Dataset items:
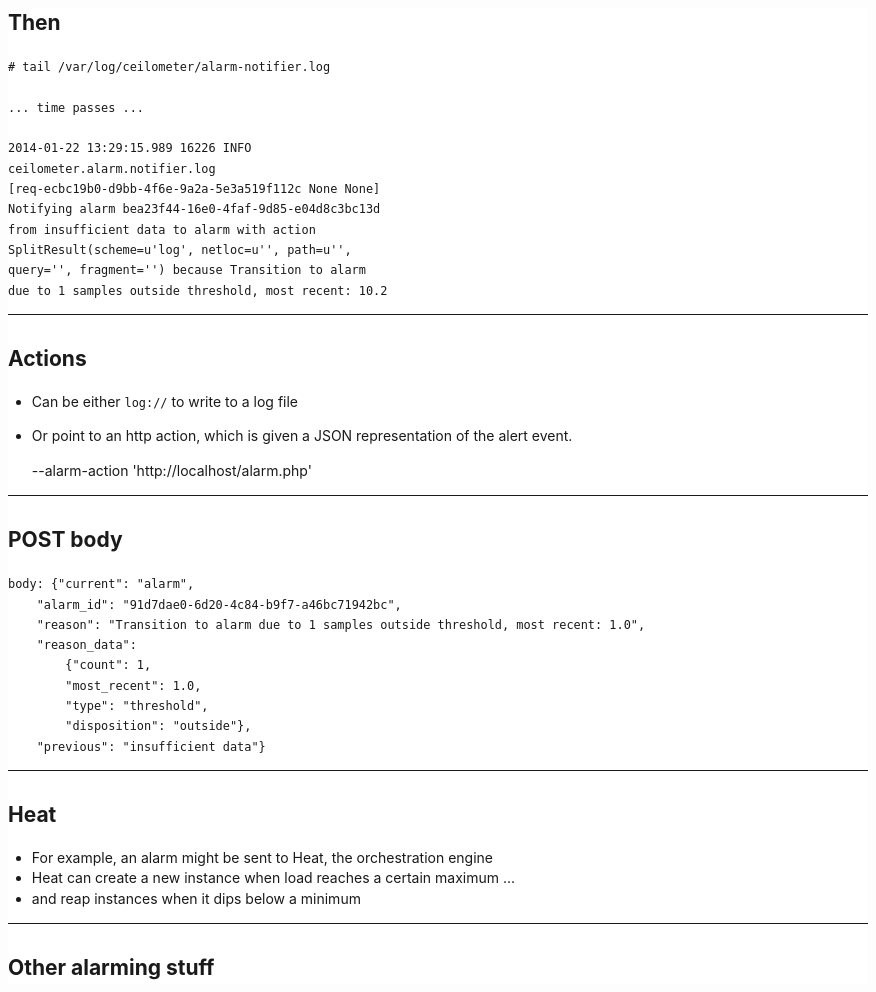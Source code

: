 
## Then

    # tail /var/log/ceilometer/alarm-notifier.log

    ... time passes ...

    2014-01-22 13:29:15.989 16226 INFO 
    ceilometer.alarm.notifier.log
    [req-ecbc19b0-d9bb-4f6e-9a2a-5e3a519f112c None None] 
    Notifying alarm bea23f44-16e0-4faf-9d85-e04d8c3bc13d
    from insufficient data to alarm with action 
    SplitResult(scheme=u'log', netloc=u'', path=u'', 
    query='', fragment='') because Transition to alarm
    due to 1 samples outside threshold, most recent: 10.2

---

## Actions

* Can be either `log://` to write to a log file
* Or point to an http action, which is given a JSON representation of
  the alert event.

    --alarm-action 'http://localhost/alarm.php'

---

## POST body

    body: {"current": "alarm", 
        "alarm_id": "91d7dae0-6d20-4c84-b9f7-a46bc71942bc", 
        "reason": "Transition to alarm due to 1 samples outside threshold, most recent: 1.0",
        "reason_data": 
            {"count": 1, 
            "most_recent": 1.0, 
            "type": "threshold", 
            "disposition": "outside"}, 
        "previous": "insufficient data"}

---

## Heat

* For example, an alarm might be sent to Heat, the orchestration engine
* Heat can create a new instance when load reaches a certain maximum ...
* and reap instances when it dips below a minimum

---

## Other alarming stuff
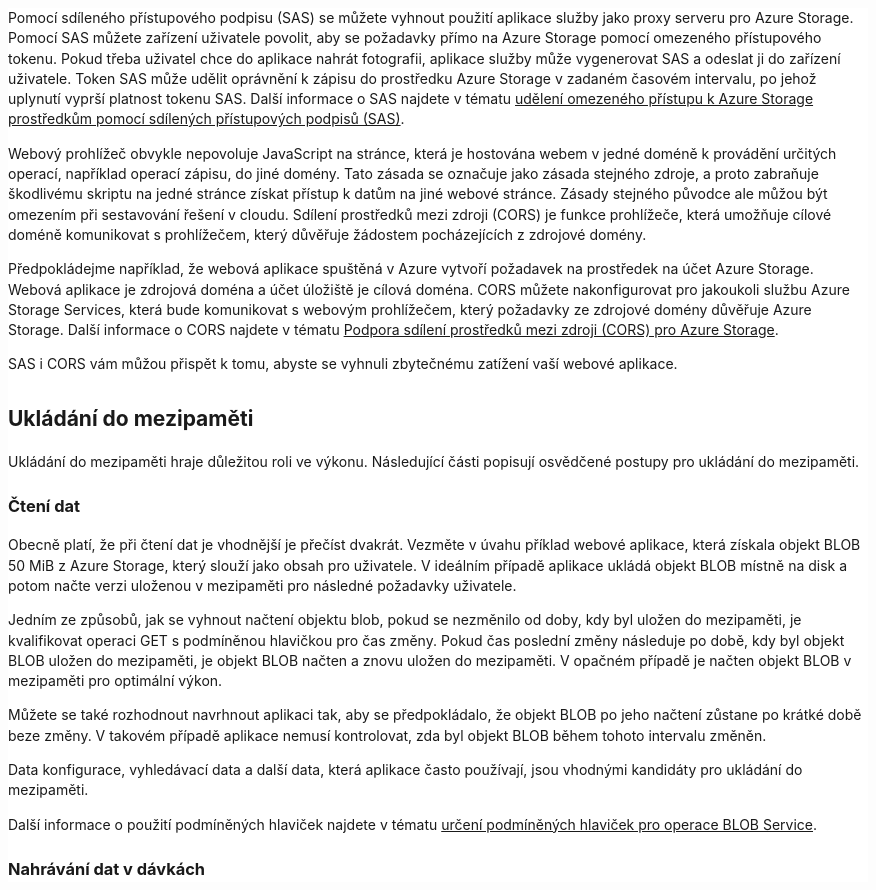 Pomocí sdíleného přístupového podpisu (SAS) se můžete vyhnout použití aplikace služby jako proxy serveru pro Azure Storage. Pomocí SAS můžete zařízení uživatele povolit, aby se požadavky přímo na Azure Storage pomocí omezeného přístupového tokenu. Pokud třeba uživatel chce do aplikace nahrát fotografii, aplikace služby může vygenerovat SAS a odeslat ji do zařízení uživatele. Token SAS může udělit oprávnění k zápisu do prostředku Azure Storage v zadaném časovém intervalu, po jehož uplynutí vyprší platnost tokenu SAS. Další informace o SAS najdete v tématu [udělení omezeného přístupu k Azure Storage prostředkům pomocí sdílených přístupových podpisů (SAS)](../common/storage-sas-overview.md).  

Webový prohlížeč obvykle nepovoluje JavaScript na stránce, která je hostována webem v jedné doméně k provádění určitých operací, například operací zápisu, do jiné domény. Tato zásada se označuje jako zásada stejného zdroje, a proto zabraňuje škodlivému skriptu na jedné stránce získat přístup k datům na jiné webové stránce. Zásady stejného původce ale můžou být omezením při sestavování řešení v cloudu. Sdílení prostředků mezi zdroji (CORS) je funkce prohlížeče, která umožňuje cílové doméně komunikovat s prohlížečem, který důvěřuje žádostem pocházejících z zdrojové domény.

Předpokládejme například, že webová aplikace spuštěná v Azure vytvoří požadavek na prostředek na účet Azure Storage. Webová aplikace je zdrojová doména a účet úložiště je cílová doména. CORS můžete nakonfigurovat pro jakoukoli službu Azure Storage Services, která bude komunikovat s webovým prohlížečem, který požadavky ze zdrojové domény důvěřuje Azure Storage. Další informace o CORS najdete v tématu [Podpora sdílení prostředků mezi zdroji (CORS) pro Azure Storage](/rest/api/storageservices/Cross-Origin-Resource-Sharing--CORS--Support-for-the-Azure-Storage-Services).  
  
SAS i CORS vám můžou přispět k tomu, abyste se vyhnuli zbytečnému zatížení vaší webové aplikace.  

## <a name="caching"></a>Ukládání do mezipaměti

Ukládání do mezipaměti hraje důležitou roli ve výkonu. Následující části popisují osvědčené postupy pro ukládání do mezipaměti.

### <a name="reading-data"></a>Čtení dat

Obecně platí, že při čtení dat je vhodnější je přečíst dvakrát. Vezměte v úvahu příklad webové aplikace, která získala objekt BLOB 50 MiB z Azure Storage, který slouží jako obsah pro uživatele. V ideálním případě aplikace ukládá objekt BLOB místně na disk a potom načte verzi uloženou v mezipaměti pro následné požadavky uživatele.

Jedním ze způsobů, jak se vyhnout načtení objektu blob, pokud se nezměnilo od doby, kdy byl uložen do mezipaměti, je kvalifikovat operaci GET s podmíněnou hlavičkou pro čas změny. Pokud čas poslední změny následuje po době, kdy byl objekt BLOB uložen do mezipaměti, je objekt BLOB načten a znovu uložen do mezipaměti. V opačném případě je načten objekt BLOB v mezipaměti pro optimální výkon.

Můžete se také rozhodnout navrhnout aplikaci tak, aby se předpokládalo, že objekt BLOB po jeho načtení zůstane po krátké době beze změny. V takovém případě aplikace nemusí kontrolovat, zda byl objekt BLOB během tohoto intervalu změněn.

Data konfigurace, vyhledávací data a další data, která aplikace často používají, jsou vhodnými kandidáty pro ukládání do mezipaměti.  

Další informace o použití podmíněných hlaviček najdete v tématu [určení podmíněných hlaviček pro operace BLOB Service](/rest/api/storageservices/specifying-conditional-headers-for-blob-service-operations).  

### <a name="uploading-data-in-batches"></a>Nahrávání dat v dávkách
* * *
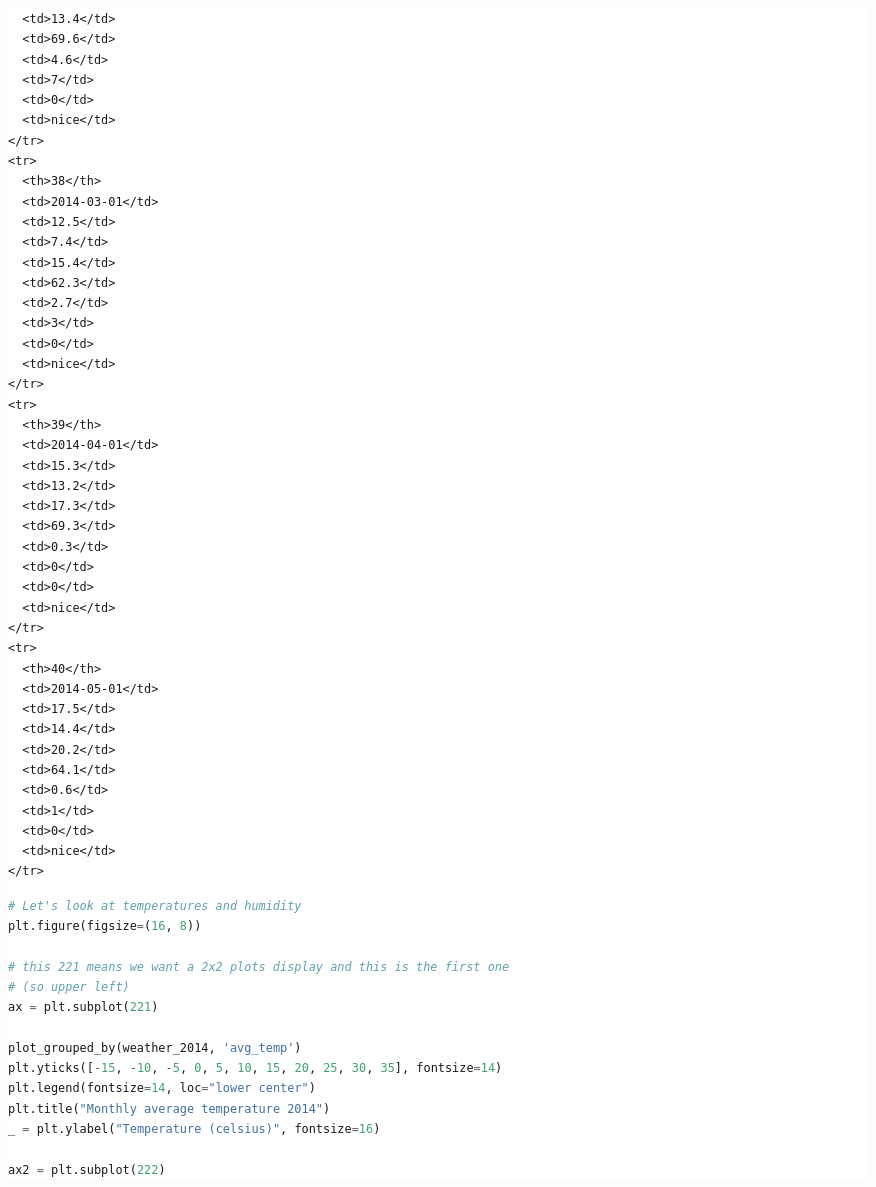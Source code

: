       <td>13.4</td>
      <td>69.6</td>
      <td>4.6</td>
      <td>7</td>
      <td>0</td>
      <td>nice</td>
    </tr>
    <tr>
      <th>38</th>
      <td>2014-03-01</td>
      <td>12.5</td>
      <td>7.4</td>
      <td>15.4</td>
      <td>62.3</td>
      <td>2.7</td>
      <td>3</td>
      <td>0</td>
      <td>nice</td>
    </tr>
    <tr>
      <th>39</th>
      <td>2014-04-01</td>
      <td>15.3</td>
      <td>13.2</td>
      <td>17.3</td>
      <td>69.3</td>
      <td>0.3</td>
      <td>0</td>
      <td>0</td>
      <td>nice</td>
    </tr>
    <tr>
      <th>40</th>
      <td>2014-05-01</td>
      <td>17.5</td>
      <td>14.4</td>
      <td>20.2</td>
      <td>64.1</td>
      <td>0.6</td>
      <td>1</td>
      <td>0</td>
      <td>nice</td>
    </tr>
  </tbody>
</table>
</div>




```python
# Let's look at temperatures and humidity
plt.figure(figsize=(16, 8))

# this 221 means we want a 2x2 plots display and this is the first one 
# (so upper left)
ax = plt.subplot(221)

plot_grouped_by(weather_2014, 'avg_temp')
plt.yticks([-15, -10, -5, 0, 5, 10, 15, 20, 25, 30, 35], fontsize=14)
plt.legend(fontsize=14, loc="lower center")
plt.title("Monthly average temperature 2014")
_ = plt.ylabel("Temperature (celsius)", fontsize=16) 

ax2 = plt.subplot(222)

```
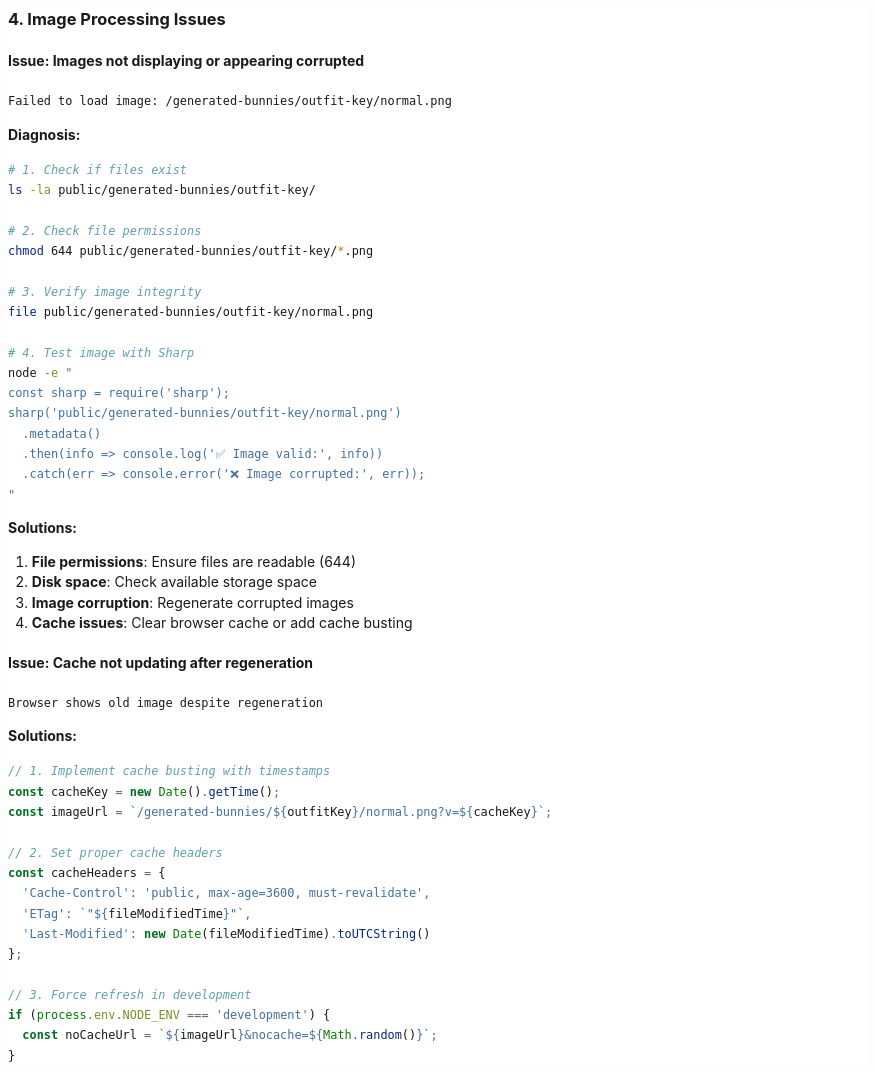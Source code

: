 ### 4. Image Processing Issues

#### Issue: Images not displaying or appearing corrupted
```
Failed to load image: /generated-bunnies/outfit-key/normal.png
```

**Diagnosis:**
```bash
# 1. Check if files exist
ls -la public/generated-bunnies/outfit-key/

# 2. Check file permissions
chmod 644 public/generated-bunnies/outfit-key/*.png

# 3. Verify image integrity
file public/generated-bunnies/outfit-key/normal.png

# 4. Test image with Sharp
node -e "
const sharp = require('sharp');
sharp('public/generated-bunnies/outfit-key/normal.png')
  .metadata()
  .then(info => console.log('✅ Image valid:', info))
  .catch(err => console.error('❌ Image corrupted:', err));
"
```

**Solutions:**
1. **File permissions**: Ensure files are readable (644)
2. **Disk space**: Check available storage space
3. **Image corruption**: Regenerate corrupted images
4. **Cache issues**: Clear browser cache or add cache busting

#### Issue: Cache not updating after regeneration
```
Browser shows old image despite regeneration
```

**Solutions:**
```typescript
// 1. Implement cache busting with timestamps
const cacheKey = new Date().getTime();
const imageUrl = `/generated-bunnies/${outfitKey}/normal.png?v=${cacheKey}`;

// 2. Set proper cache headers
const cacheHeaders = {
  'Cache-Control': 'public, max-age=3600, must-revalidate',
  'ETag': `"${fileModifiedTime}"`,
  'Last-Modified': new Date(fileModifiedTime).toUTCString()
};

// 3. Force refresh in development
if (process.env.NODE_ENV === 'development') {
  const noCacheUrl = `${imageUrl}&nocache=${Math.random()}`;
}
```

*What to work on:* Filter the lines above, keeping and copying those that contain "const".

*Output of the task:*
const sharp = require('sharp');
const cacheKey = new Date().getTime();
const imageUrl = `/generated-bunnies/${outfitKey}/normal.png?v=${cacheKey}`;
const cacheHeaders = {
  const noCacheUrl = `${imageUrl}&nocache=${Math.random()}`;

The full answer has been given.